Topniejące 500 plus
Przez m lata bieda w Polsce miała twarz dziecka. Państwo udawało, że problemu nie ma. Opowieść brzmiała: „dzieci to problem rodziców, a nie państwa”. 500 plus zmieniło sporo. To jedna z nielicznych dobrych rzeczy, które mogę powiedzieć o rządzie Beaty Szydło. Tamten rząd wiele zepsuł, wiele zniszczył. Skok na Trybunał wykopał rowy w polskim społeczeństwie, które długo będziemy zakopywać. W tej sprawie jednak - ubóstwa dzieci - przyniósł dobrą zmianę.
Nie będzie powrotu do świata bez finansowej pomocy dla rodziców. Po pierwsze dlatego, że prospołeczna lewica na to nie pozwoli. Po drugie - bo skrajni liberałowie, pokrzykujący parę lat temu, że zlikwidują 500+, z roku na rok robią się coraz słabsi. Ale programy społeczne można niszczyć nie tylko przez likwidację. Można też je stopniowo wygaszać. To niestety w pewnym sensie już się dzieje. Radykalna zmiana wprowadzona w 2016 roku z roku na rok waży coraz mniej w polskich portfelach.

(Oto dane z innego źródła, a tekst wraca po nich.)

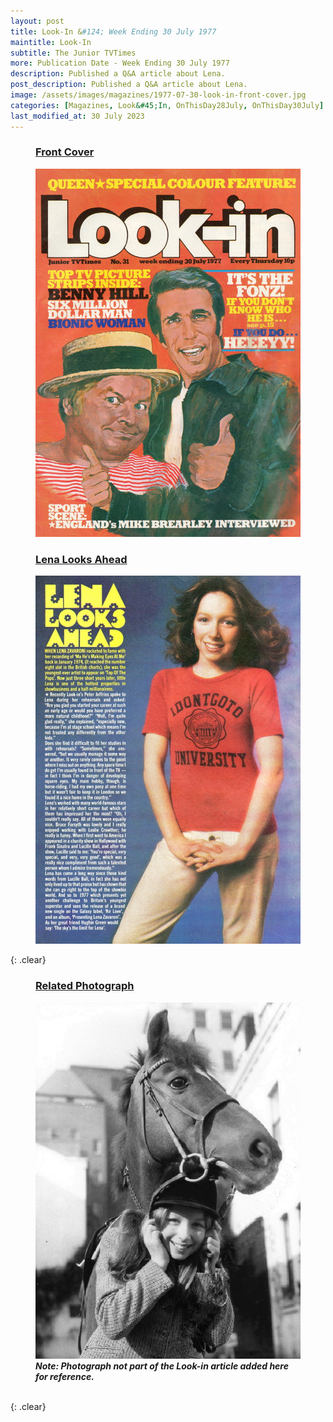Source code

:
 ```yaml
---
layout: post
title: Look-In &#124; Week Ending 30 July 1977
maintitle: Look-In
subtitle: The Junior TVTimes
more: Publication Date - Week Ending 30 July 1977
description: Published a Q&A article about Lena.
post_description: Published a Q&A article about Lena.
image: /assets/images/magazines/1977-07-30-look-in-front-cover.jpg
categories: [Magazines, Look&#45;In, OnThisDay28July, OnThisDay30July]
last_modified_at: 30 July 2023
---
```


<figure class="fig1">
<h3 id="front-cover"><a href="#front-cover">Front Cover</a></h3>
<a href="/assets/images/magazines/1977-07-30-look-in-front-cover.jpg"><img src="/assets/images/magazines/1977-07-30-look-in-front-cover.jpg" class="full-width zoom-in" /></a>
</figure>

<figure class="fig2">
<h3 id="lena-looks-ahead"><a href="#lena-looks-ahead">Lena Looks Ahead</a></h3>
<a href="/assets/images/magazines/1977-07-30-look-in-inside-page.jpg"><img src="/assets/images/magazines/1977-07-30-look-in-inside-page.jpg" class="full-width zoom-in" /></a>
</figure>

{: .clear}

<figure class="fig1">
<h3 id="pony"><a href="#pony">Related Photograph</a></h3>
<a href="/assets/images/publicity/1977-lena-and-her-pony.png"><img src="/assets/images/publicity/1977-lena-and-her-pony.png" class="full-width zoom-in" /></a>
<figcaption>
<cite><strong>Note: Photograph not part of the Look-in article added here for reference.</strong></cite>
</figcaption>
</figure>

<br />{: .clear}

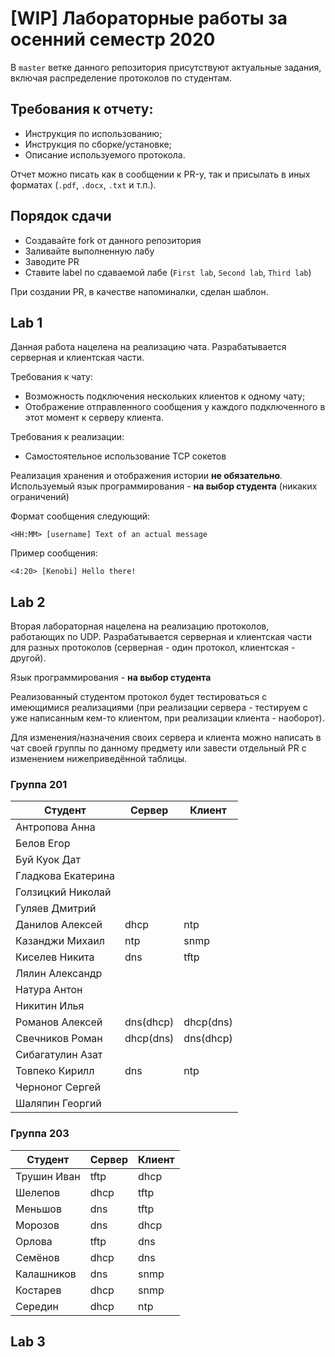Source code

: # [WIP] Лабораторные работы за осенний семестр 2020

В `master` ветке данного репозитория присутствуют актуальные задания, включая 
распределение протоколов по студентам.

## Требования к отчету:

* Инструкция по использованию;
* Инструкция по сборке/установке;
* Описание используемого протокола.

Отчет можно писать как в сообщении к PR-у, так и присылать в иных 
форматах (`.pdf`, `.docx`, `.txt` и т.п.).

## Порядок сдачи

* Создавайте fork от данного репозитория
* Заливайте выполненную лабу
* Заводите PR
* Ставите label по сдаваемой лабе (`First lab`, `Second lab`, `Third lab`)

При создании PR, в качестве напоминалки, сделан шаблон.


## Lab 1

Данная работа нацелена на реализацию чата.
Разрабатывается серверная и клиентская части.

Требования к чату:

* Возможность подключения нескольких клиентов к одному чату;
* Отображение отправленного сообщения у каждого подключенного в этот
момент к серверу клиента.

Требования к реализации:

* Самостоятельное использование TCP сокетов

Реализация хранения и отображения истории **не обязательно**.
Используемый язык программирования - **на выбор студента** (никаких ограничений)

Формат сообщения следующий:

```
<HH:MM> [username] Text of an actual message
```

Пример сообщения:

```
<4:20> [Kenobi] Hello there!
```

## Lab 2

Вторая лабораторная нацелена на реализацию протоколов, работающих по UDP.
Разрабатывается серверная и клиентская части для разных протоколов (серверная -
один протокол, клиентская - другой).

Язык программирования - **на выбор студента**

Реализованный студентом протокол будет тестироваться с имеющимися реализациями
(при реализации сервера - тестируем с уже написанным кем-то клиентом, при 
реализации клиента - наоборот).

Для изменения/назначения своих сервера и клиента можно написать в чат своей группы по данному предмету или завести отдельный PR с изменением нижеприведённой таблицы.

### Группа 201

| Студент              | Сервер      | Клиент      |
| -------------------- | ----------- | ----------- |
| Антропова Анна       |             |             |
| Белов Егор           |             |             |
| Буй Куок Дат         |             |             |
| Гладкова Екатерина   |             |             |
| Голзицкий Николай    |             |             |
| Гуляев Дмитрий       |             |             |
| Данилов Алексей      | dhcp        | ntp         |
| Казанджи Михаил      | ntp         | snmp        |
| Киселев Никита       | dns         | tftp        |
| Лялин Александр      |             |             |
| Натура Антон         |             |             |
| Никитин Илья         |             |             |
| Романов Алексей      | dns(dhcp)   | dhcp(dns)   |
| Свечников Роман      | dhcp(dns)   | dns(dhcp)   |
| Сибагатулин Азат     |             |             |
| Товпеко Кирилл       | dns         | ntp         |
| Черноног Сергей      |             |             |
| Шаляпин Георгий      |             |             |


### Группа 203

| Студент     | Сервер | Клиент |
| --          | --     | --     |
| Трушин Иван | tftp   | dhcp   |
| Шелепов     | dhcp   | tftp   |
| Меньшов     | dns    | tftp   |
| Морозов     | dns    | dhcp   |
| Орлова      | tftp   | dns    |
| Семёнов     | dhcp   | dns    |
| Калашников  | dns    | snmp   |
| Костарев    | dhcp   | snmp   |
| Середин     | dhcp   | ntp    |


## Lab 3

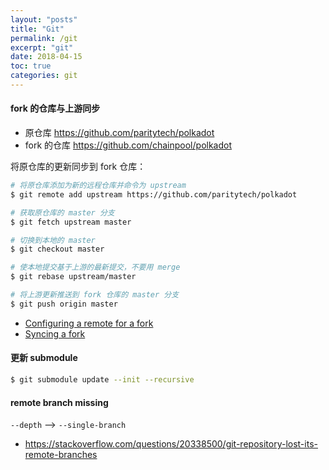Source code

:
 ```yaml
---
layout: "posts"
title: "Git"
permalink: /git
excerpt: "git"
date: 2018-04-15
toc: true
categories: git
---
```


#### fork 的仓库与上游同步

- 原仓库 https://github.com/paritytech/polkadot
- fork 的仓库 https://github.com/chainpool/polkadot

将原仓库的更新同步到 fork 仓库：

```bash
# 将原仓库添加为新的远程仓库并命令为 upstream
$ git remote add upstream https://github.com/paritytech/polkadot

# 获取原仓库的 master 分支
$ git fetch upstream master

# 切换到本地的 master
$ git checkout master

# 使本地提交基于上游的最新提交，不要用 merge
$ git rebase upstream/master

# 将上游更新推送到 fork 仓库的 master 分支
$ git push origin master
```

- [Configuring a remote for a fork](https://help.github.com/articles/configuring-a-remote-for-a-fork/)
- [Syncing a fork](https://help.github.com/articles/syncing-a-fork/)

#### 更新 submodule

```bash
$ git submodule update --init --recursive
```

#### remote branch missing

`--depth` --> `--single-branch`

- https://stackoverflow.com/questions/20338500/git-repository-lost-its-remote-branches
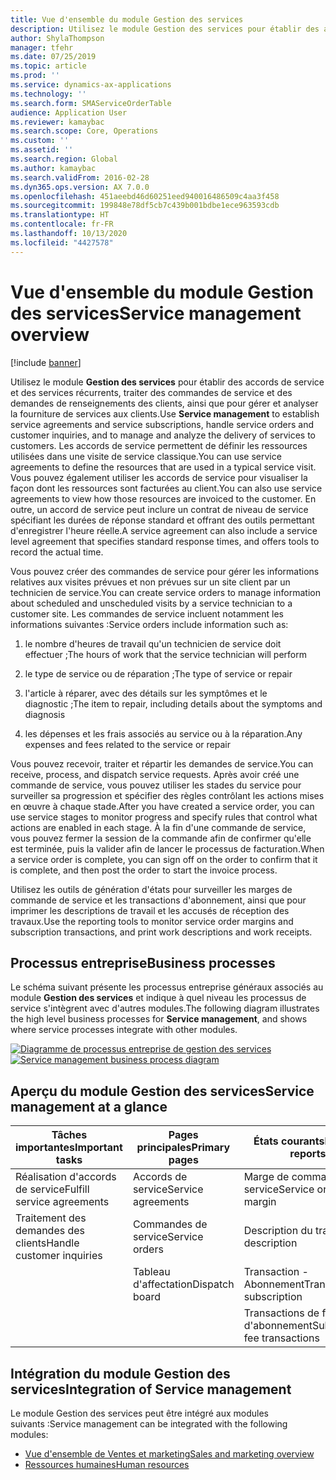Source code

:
 ```yaml
---
title: Vue d'ensemble du module Gestion des services
description: Utilisez le module Gestion des services pour établir des accords de service et des services récurrents, traiter des commandes de service et des demandes de renseignements des clients, ainsi que pour gérer et analyser la fourniture de services aux clients.
author: ShylaThompson
manager: tfehr
ms.date: 07/25/2019
ms.topic: article
ms.prod: ''
ms.service: dynamics-ax-applications
ms.technology: ''
ms.search.form: SMAServiceOrderTable
audience: Application User
ms.reviewer: kamaybac
ms.search.scope: Core, Operations
ms.custom: ''
ms.assetid: ''
ms.search.region: Global
ms.author: kamaybac
ms.search.validFrom: 2016-02-28
ms.dyn365.ops.version: AX 7.0.0
ms.openlocfilehash: 451aeebd46d60251eed940016486509c4aa3f458
ms.sourcegitcommit: 199848e78df5cb7c439b001bdbe1ece963593cdb
ms.translationtype: HT
ms.contentlocale: fr-FR
ms.lasthandoff: 10/13/2020
ms.locfileid: "4427578"
---
```

# <a name="service-management-overview"></a><span data-ttu-id="81ebb-103">Vue d'ensemble du module Gestion des services</span><span class="sxs-lookup"><span data-stu-id="81ebb-103">Service management overview</span></span>

[!include [banner](../includes/banner.md)]


<span data-ttu-id="81ebb-104">Utilisez le module **Gestion des services** pour établir des accords de service et des services récurrents, traiter des commandes de service et des demandes de renseignements des clients, ainsi que pour gérer et analyser la fourniture de services aux clients.</span><span class="sxs-lookup"><span data-stu-id="81ebb-104">Use **Service management** to establish service agreements and service subscriptions, handle service orders and customer inquiries, and to manage and analyze the delivery of services to customers.</span></span> <span data-ttu-id="81ebb-105">Les accords de service permettent de définir les ressources utilisées dans une visite de service classique.</span><span class="sxs-lookup"><span data-stu-id="81ebb-105">You can use service agreements to define the resources that are used in a typical service visit.</span></span> <span data-ttu-id="81ebb-106">Vous pouvez également utiliser les accords de service pour visualiser la façon dont les ressources sont facturées au client.</span><span class="sxs-lookup"><span data-stu-id="81ebb-106">You can also use service agreements to view how those resources are invoiced to the customer.</span></span> <span data-ttu-id="81ebb-107">En outre, un accord de service peut inclure un contrat de niveau de service spécifiant les durées de réponse standard et offrant des outils permettant d'enregistrer l'heure réelle.</span><span class="sxs-lookup"><span data-stu-id="81ebb-107">A service agreement can also include a service level agreement that specifies standard response times, and offers tools to record the actual time.</span></span>

<span data-ttu-id="81ebb-108">Vous pouvez créer des commandes de service pour gérer les informations relatives aux visites prévues et non prévues sur un site client par un technicien de service.</span><span class="sxs-lookup"><span data-stu-id="81ebb-108">You can create service orders to manage information about scheduled and unscheduled visits by a service technician to a customer site.</span></span> <span data-ttu-id="81ebb-109">Les commandes de service incluent notamment les informations suivantes :</span><span class="sxs-lookup"><span data-stu-id="81ebb-109">Service orders include information such as:</span></span>

1.  <span data-ttu-id="81ebb-110">le nombre d'heures de travail qu'un technicien de service doit effectuer ;</span><span class="sxs-lookup"><span data-stu-id="81ebb-110">The hours of work that the service technician will perform</span></span>

2.  <span data-ttu-id="81ebb-111">le type de service ou de réparation ;</span><span class="sxs-lookup"><span data-stu-id="81ebb-111">The type of service or repair</span></span>

3.  <span data-ttu-id="81ebb-112">l'article à réparer, avec des détails sur les symptômes et le diagnostic ;</span><span class="sxs-lookup"><span data-stu-id="81ebb-112">The item to repair, including details about the symptoms and diagnosis</span></span>

4.  <span data-ttu-id="81ebb-113">les dépenses et les frais associés au service ou à la réparation.</span><span class="sxs-lookup"><span data-stu-id="81ebb-113">Any expenses and fees related to the service or repair</span></span>

<span data-ttu-id="81ebb-114">Vous pouvez recevoir, traiter et répartir les demandes de service.</span><span class="sxs-lookup"><span data-stu-id="81ebb-114">You can receive, process, and dispatch service requests.</span></span> <span data-ttu-id="81ebb-115">Après avoir créé une commande de service, vous pouvez utiliser les stades du service pour surveiller sa progression et spécifier des règles contrôlant les actions mises en œuvre à chaque stade.</span><span class="sxs-lookup"><span data-stu-id="81ebb-115">After you have created a service order, you can use service stages to monitor progress and specify rules that control what actions are enabled in each stage.</span></span> <span data-ttu-id="81ebb-116">À la fin d'une commande de service, vous pouvez fermer la session de la commande afin de confirmer qu'elle est terminée, puis la valider afin de lancer le processus de facturation.</span><span class="sxs-lookup"><span data-stu-id="81ebb-116">When a service order is complete, you can sign off on the order to confirm that it is complete, and then post the order to start the invoice process.</span></span>

<span data-ttu-id="81ebb-117">Utilisez les outils de génération d'états pour surveiller les marges de commande de service et les transactions d'abonnement, ainsi que pour imprimer les descriptions de travail et les accusés de réception des travaux.</span><span class="sxs-lookup"><span data-stu-id="81ebb-117">Use the reporting tools to monitor service order margins and subscription transactions, and print work descriptions and work receipts.</span></span>

## <a name="business-processes"></a><span data-ttu-id="81ebb-118">Processus entreprise</span><span class="sxs-lookup"><span data-stu-id="81ebb-118">Business processes</span></span>

<span data-ttu-id="81ebb-119">Le schéma suivant présente les processus entreprise généraux associés au module **Gestion des services** et indique à quel niveau les processus de service s'intègrent avec d'autres modules.</span><span class="sxs-lookup"><span data-stu-id="81ebb-119">The following diagram illustrates the high level business processes for **Service management**, and shows where service processes integrate with other modules.</span></span>

<span data-ttu-id="81ebb-120">[![Diagramme de processus entreprise de gestion des services](./media/sm_home_page.gif)](./media/sm_home_page.gif)</span><span class="sxs-lookup"><span data-stu-id="81ebb-120">[![Service management business process diagram](./media/sm_home_page.gif)](./media/sm_home_page.gif)</span></span>

## <a name="service-management-at-a-glance"></a><span data-ttu-id="81ebb-121">Aperçu du module Gestion des services</span><span class="sxs-lookup"><span data-stu-id="81ebb-121">Service management at a glance</span></span>

|<span data-ttu-id="81ebb-122">Tâches importantes</span><span class="sxs-lookup"><span data-stu-id="81ebb-122">Important tasks</span></span>           | <span data-ttu-id="81ebb-123">Pages principales</span><span class="sxs-lookup"><span data-stu-id="81ebb-123">Primary pages</span></span>                         |<span data-ttu-id="81ebb-124">États courants</span><span class="sxs-lookup"><span data-stu-id="81ebb-124">Popular reports</span></span>              |
|--------------------------|---------------------------------------|-----------------------------|
|<span data-ttu-id="81ebb-125">Réalisation d'accords de service</span><span class="sxs-lookup"><span data-stu-id="81ebb-125">Fulfill service agreements</span></span>|<span data-ttu-id="81ebb-126">Accords de service</span><span class="sxs-lookup"><span data-stu-id="81ebb-126">Service agreements</span></span>                     |<span data-ttu-id="81ebb-127">Marge de commande de service</span><span class="sxs-lookup"><span data-stu-id="81ebb-127">Service order margin</span></span>         |
|<span data-ttu-id="81ebb-128">Traitement des demandes des clients</span><span class="sxs-lookup"><span data-stu-id="81ebb-128">Handle customer inquiries</span></span> |<span data-ttu-id="81ebb-129">Commandes de service</span><span class="sxs-lookup"><span data-stu-id="81ebb-129">Service orders</span></span>                         |<span data-ttu-id="81ebb-130">Description du travail</span><span class="sxs-lookup"><span data-stu-id="81ebb-130">Work description</span></span>             |
|                          |<span data-ttu-id="81ebb-131">Tableau d'affectation</span><span class="sxs-lookup"><span data-stu-id="81ebb-131">Dispatch board</span></span>                         |<span data-ttu-id="81ebb-132">Transaction - Abonnement</span><span class="sxs-lookup"><span data-stu-id="81ebb-132">Transaction - subscription</span></span>   |
|                          |                                       |<span data-ttu-id="81ebb-133">Transactions de frais d'abonnement</span><span class="sxs-lookup"><span data-stu-id="81ebb-133">Subscription fee transactions</span></span>|


## <a name="integration-of-service-management"></a><span data-ttu-id="81ebb-134">Intégration du module Gestion des services</span><span class="sxs-lookup"><span data-stu-id="81ebb-134">Integration of Service management</span></span>

<span data-ttu-id="81ebb-135">Le module Gestion des services peut être intégré aux modules suivants :</span><span class="sxs-lookup"><span data-stu-id="81ebb-135">Service management can be integrated with the following modules:</span></span>

  - [<span data-ttu-id="81ebb-136">Vue d'ensemble de Ventes et marketing</span><span class="sxs-lookup"><span data-stu-id="81ebb-136">Sales and marketing overview</span></span>](../sales-marketing/overview-sales-marketing.md)
  - [<span data-ttu-id="81ebb-137">Ressources humaines</span><span class="sxs-lookup"><span data-stu-id="81ebb-137">Human resources</span></span>](https://docs.microsoft.com/dynamics365/unified-operations/talent/index)

  

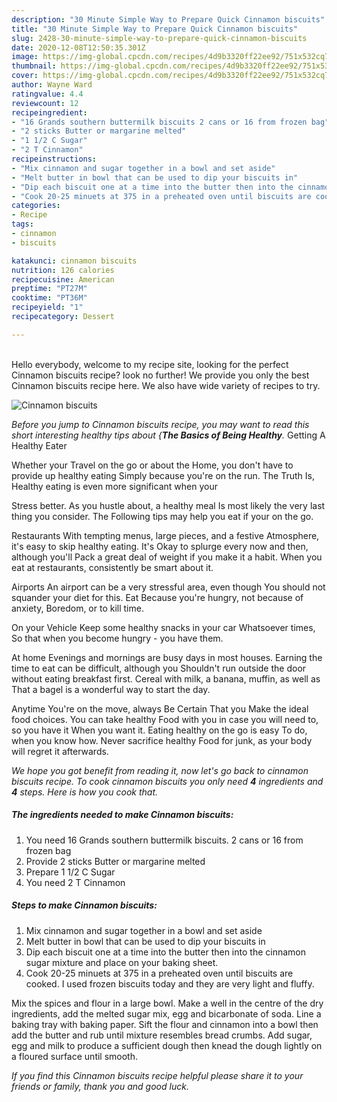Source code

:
 ```yaml
---
description: "30 Minute Simple Way to Prepare Quick Cinnamon biscuits"
title: "30 Minute Simple Way to Prepare Quick Cinnamon biscuits"
slug: 2428-30-minute-simple-way-to-prepare-quick-cinnamon-biscuits
date: 2020-12-08T12:50:35.301Z
image: https://img-global.cpcdn.com/recipes/4d9b3320ff22ee92/751x532cq70/cinnamon-biscuits-recipe-main-photo.jpg
thumbnail: https://img-global.cpcdn.com/recipes/4d9b3320ff22ee92/751x532cq70/cinnamon-biscuits-recipe-main-photo.jpg
cover: https://img-global.cpcdn.com/recipes/4d9b3320ff22ee92/751x532cq70/cinnamon-biscuits-recipe-main-photo.jpg
author: Wayne Ward
ratingvalue: 4.4
reviewcount: 12
recipeingredient:
- "16 Grands southern buttermilk biscuits 2 cans or 16 from frozen bag"
- "2 sticks Butter or margarine melted"
- "1 1/2 C Sugar"
- "2 T Cinnamon"
recipeinstructions:
- "Mix cinnamon and sugar together in a bowl and set aside"
- "Melt butter in bowl that can be used to dip your biscuits in"
- "Dip each biscuit one at a time into the butter then into the cinnamon sugar mixture and place on your baking sheet."
- "Cook 20-25 minuets at 375 in a preheated oven until biscuits are cooked. I used frozen biscuits today and they are very light and fluffy."
categories:
- Recipe
tags:
- cinnamon
- biscuits

katakunci: cinnamon biscuits 
nutrition: 126 calories
recipecuisine: American
preptime: "PT27M"
cooktime: "PT36M"
recipeyield: "1"
recipecategory: Dessert

---
```

<br>
Hello everybody, welcome to my recipe site, looking for the perfect Cinnamon biscuits recipe? look no further! We provide you only the best Cinnamon biscuits recipe here. We also have wide variety of recipes to try.
<br>


![Cinnamon biscuits](https://img-global.cpcdn.com/recipes/4d9b3320ff22ee92/751x532cq70/cinnamon-biscuits-recipe-main-photo.jpg)

<i>Before you jump to Cinnamon biscuits recipe, you may want to read this short interesting healthy tips about {<strong>The Basics of Being Healthy</strong>.</i>
Getting A Healthy Eater

Whether your Travel on the go or about the
Home, you don't have to provide up healthy eating
Simply because you're on the run. The Truth Is,
Healthy eating is even more significant when your



Stress better. As you hustle about, a healthy meal
Is most likely the very last thing you consider. The
Following tips may help you eat if your on the go.

Restaurants
With tempting menus, large pieces, and a festive
Atmosphere, it's easy to skip healthy eating. It's
Okay to splurge every now and then, although you'll
Pack a great deal of weight if you make it a habit.
When you eat at restaurants, consistently be smart
about it.

Airports
An airport can be a very stressful area, even though 
You should not squander your diet for this. Eat
Because you're hungry, not because of anxiety,
Boredom, or to kill time.

On your Vehicle 
Keep some healthy snacks in your car Whatsoever times,
So that when you become hungry - you have them.

At home
Evenings and mornings are busy days in most houses.
Earning the time to eat can be difficult, although you
Shouldn't run outside the door without eating breakfast
first. Cereal with milk, a banana, muffin, as well as 
That a bagel is a wonderful way to start the day.

Anytime You're on the move, always Be Certain That you
Make the ideal food choices. You can take healthy
Food with you in case you will need to, so you have it
When you want it. Eating healthy on the go is easy
To do, when you know how. Never sacrifice healthy
Food for junk, as your body will regret it afterwards.


<i>We hope you got benefit from reading it, now let's go back to cinnamon biscuits recipe. To cook cinnamon biscuits you only need <strong>4</strong> ingredients and <strong>4</strong> steps. Here is how you cook that.
</i>

##### The ingredients needed to make Cinnamon biscuits:

1. You need 16 Grands southern buttermilk biscuits. 2 cans or 16 from frozen bag
1. Provide 2 sticks Butter or margarine melted
1. Prepare 1 1/2 C Sugar
1. You need 2 T Cinnamon


##### Steps to make Cinnamon biscuits:

1. Mix cinnamon and sugar together in a bowl and set aside
1. Melt butter in bowl that can be used to dip your biscuits in
1. Dip each biscuit one at a time into the butter then into the cinnamon sugar mixture and place on your baking sheet.
1. Cook 20-25 minuets at 375 in a preheated oven until biscuits are cooked. I used frozen biscuits today and they are very light and fluffy.


Mix the spices and flour in a large bowl. Make a well in the centre of the dry ingredients, add the melted sugar mix, egg and bicarbonate of soda. Line a baking tray with baking paper. Sift the flour and cinnamon into a bowl then add the butter and rub until mixture resembles bread crumbs. Add sugar, egg and milk to produce a sufficient dough then knead the dough lightly on a floured surface until smooth. 

<i>If you find this Cinnamon biscuits recipe helpful please share it to your friends or family, thank you and good luck.</i>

Pieniądze z 500+ idą na buty na zimę i na kolonie latem, na zeszyty i kanapki do szkoły. Niestety, chleb, ser czy pomidor na kanapkę kosztują coraz więcej. Ceny żywności galopują, a rodzice dostają ciągle tę samą sumę, co 6 lat temu. Dla wielu rodzin to oznacza, że najpierw ze szkolnych kanapek zniknie pomidor, potem będzie w nich coraz mniej sera, a na końcu jedzenie pojawi się w plecaku co drugi dzień.
Razem - w przeciwieństwie do innych partii opozycyjnych - ma w sprawie 500+ stałe poglądy. W 2015 roku poparliśmy wprowadzenie tego świadczenia, proponując, żeby wpisać w ustawę mechanizm waloryzacji. Gdyby tak wtedy zrobiono, kwota, którą dostają rodzice, rosłaby równo z cenami. Dzisiaj to byłoby blisko 700 złotych.
Waloryzacja to nie jest żadna łaska - i nie powinna być dawana z łaski. To wypełnienie obietnicy, którą rodzice dostali od rządu. Utrzymanie wsparcia na stabilnym poziomie. 500+, podobnie jak emerytury, powinno być waloryzowane co roku. Miejsce na zapisanie tej zasady jest w ustawie. Bezpieczeństwo ekonomiczne dzieci nie powinno zależeć ani od widzimisię prezesa Kaczyńskiego, ani od tego, kto wygra kolejne wybory. Nieważne, czy Polską rządzić będzie Kaczyński, Tusk czy niżej podpisany - jeśli koszt utrzymania dzieci rośnie, rodzice powinni dostać od państwa proporcjonalnie więcej pieniędzy.
Polska jest rozwiniętym krajem w środku Europy. Stać nas na to, żeby dzieci nie chodziły głodne do szkoły i żeby raz do roku pojechały na wakacje. Państwo powinno dotrzymywać zobowiązań, których podjęło się wobec swoich obywateli. Także - a może przede wszystkim - wtedy, gdy przychodzą cięższe czasy.